OperationSS420
Member
Let me start by first saying, NEVER candyflip alone. I made this mistake yesterday and went to the darkest place you could ever imagine. I damn near lost my mind, no joke. I became disconnected with everything, I honestly didn't even know who I was, everything was fake and had no meaning, I couldn't control my emotions, I would be fine for a minute or so, then I'd just break down out of nowhere and start crying HARD, then I would be ok again. I tried to lay down and get some sleep because I was only running on 2 hrs of sleep, boy was that a mistake, I wasn't exactly sleeping, I was laying there with thoughts racing thru my mind, and my thoughts would link together and make me jolt and wake up instantly, sounds crazy but it's true lol. I got up and went to the park and walked probably 2 or 3 miles, It was the only thing that was keeping me sane.

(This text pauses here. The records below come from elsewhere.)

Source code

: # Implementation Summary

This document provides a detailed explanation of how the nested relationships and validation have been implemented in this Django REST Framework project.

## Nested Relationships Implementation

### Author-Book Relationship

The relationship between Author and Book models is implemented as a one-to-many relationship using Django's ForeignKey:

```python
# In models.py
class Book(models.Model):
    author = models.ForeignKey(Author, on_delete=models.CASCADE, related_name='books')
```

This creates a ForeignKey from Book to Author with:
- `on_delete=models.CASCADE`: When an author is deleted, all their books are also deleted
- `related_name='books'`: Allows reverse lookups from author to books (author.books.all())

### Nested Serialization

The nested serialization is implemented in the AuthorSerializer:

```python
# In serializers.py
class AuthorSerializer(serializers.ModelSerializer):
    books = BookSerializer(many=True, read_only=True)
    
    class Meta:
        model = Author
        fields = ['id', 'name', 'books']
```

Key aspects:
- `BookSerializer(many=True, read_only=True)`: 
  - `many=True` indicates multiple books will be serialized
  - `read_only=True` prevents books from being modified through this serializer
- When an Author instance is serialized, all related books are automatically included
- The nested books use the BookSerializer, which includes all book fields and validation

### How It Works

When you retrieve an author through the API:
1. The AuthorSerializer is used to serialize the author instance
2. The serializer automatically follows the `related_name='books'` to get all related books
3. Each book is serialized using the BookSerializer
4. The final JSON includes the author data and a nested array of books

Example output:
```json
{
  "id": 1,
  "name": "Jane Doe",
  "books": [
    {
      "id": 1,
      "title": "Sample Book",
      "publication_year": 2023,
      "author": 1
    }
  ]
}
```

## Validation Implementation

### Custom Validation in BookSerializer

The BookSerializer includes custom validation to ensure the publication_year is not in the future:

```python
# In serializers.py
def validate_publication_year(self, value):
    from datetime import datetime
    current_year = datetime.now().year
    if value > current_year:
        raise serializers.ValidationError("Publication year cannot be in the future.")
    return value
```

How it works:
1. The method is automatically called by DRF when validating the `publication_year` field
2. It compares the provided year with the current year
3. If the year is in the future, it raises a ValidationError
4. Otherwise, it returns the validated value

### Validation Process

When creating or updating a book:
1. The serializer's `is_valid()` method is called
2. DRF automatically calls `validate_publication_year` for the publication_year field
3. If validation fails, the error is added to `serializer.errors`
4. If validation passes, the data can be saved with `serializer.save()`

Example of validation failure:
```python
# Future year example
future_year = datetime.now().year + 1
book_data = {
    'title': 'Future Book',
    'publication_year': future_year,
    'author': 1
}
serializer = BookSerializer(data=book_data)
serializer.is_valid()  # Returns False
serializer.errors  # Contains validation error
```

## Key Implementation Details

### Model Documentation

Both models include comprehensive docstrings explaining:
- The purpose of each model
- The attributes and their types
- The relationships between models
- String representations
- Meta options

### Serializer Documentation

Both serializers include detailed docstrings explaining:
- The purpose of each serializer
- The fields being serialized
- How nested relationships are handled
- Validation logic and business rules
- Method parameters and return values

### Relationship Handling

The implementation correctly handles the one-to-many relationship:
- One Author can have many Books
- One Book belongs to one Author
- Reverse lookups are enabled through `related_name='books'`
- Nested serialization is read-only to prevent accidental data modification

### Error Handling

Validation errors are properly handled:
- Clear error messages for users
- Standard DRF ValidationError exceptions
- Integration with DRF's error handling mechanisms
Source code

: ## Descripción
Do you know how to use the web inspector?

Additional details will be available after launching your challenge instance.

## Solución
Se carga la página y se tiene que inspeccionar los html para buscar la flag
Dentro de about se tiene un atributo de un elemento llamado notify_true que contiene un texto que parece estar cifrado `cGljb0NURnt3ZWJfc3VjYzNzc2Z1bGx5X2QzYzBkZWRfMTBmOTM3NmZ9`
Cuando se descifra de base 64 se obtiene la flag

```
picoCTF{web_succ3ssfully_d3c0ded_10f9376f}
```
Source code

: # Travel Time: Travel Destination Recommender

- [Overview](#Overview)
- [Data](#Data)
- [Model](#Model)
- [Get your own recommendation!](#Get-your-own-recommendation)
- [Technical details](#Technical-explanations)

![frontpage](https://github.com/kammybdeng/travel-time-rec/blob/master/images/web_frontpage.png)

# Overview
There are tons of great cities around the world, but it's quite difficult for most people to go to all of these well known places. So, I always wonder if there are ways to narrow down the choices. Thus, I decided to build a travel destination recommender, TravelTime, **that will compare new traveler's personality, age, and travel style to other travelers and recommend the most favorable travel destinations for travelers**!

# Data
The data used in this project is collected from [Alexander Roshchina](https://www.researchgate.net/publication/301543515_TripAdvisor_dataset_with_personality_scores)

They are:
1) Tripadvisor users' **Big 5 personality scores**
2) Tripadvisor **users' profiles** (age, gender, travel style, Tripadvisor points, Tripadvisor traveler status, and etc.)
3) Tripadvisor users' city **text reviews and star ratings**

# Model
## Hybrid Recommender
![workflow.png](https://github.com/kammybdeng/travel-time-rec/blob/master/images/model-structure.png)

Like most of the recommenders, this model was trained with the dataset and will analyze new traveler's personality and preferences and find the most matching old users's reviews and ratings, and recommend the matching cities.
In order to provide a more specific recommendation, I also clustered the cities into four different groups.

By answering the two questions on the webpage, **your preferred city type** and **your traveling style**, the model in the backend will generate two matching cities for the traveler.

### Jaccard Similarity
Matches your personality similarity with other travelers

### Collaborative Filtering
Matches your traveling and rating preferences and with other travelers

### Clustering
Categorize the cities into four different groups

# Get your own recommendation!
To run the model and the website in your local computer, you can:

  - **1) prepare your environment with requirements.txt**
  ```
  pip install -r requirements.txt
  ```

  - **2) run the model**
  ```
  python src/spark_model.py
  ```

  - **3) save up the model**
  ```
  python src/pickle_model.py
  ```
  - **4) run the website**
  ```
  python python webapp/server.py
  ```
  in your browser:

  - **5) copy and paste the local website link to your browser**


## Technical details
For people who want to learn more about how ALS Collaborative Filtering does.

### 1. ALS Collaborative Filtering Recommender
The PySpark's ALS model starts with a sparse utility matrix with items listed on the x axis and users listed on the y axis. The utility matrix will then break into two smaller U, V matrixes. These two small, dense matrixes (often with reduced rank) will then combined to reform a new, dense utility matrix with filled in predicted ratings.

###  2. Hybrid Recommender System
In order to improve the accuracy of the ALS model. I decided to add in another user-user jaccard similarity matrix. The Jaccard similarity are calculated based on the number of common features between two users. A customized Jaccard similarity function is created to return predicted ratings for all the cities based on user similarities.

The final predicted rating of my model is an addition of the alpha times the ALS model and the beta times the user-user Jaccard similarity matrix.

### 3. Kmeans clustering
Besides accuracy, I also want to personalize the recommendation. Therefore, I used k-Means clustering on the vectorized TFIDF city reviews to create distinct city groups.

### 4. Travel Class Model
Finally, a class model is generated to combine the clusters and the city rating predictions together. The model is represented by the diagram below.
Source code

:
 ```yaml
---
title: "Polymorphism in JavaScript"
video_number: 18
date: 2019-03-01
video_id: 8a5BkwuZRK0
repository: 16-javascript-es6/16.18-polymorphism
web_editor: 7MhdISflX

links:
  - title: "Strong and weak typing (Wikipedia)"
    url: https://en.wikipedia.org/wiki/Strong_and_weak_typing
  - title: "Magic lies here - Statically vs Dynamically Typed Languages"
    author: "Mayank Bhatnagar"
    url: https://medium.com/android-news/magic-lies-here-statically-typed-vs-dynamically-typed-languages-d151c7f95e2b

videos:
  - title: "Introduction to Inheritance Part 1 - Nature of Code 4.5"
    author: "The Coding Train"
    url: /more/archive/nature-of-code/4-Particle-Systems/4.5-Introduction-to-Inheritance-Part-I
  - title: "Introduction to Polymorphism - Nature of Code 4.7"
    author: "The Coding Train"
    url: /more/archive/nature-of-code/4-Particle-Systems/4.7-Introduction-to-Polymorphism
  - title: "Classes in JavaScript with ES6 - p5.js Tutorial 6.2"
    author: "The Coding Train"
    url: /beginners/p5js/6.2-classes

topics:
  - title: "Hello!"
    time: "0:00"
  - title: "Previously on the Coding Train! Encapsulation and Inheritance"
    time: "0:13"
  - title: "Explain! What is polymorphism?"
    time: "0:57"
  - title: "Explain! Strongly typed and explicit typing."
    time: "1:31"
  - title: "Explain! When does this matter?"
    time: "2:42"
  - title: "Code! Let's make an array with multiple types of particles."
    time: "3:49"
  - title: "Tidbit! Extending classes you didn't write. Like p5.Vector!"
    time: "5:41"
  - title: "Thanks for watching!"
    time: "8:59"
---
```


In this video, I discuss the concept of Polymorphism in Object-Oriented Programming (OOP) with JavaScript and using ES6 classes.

It's like I was stuck in a dream state and couldn't snap out of it. I just wanted to be myself and have my own true emotions again. I stopped at a picnic table and put my head down for a while and finally I looked up and right where my head was laying someone had written their name in big bold letters, ELLIS D... what a weird coincidence lol. All in all, I'll never ever do that again, I came home, flushed the rest of what I had and threw away my gloves. I now know the true meaning of a "bad trip" It made me realize how much I love Mary, and how she never took me to a dark place like that.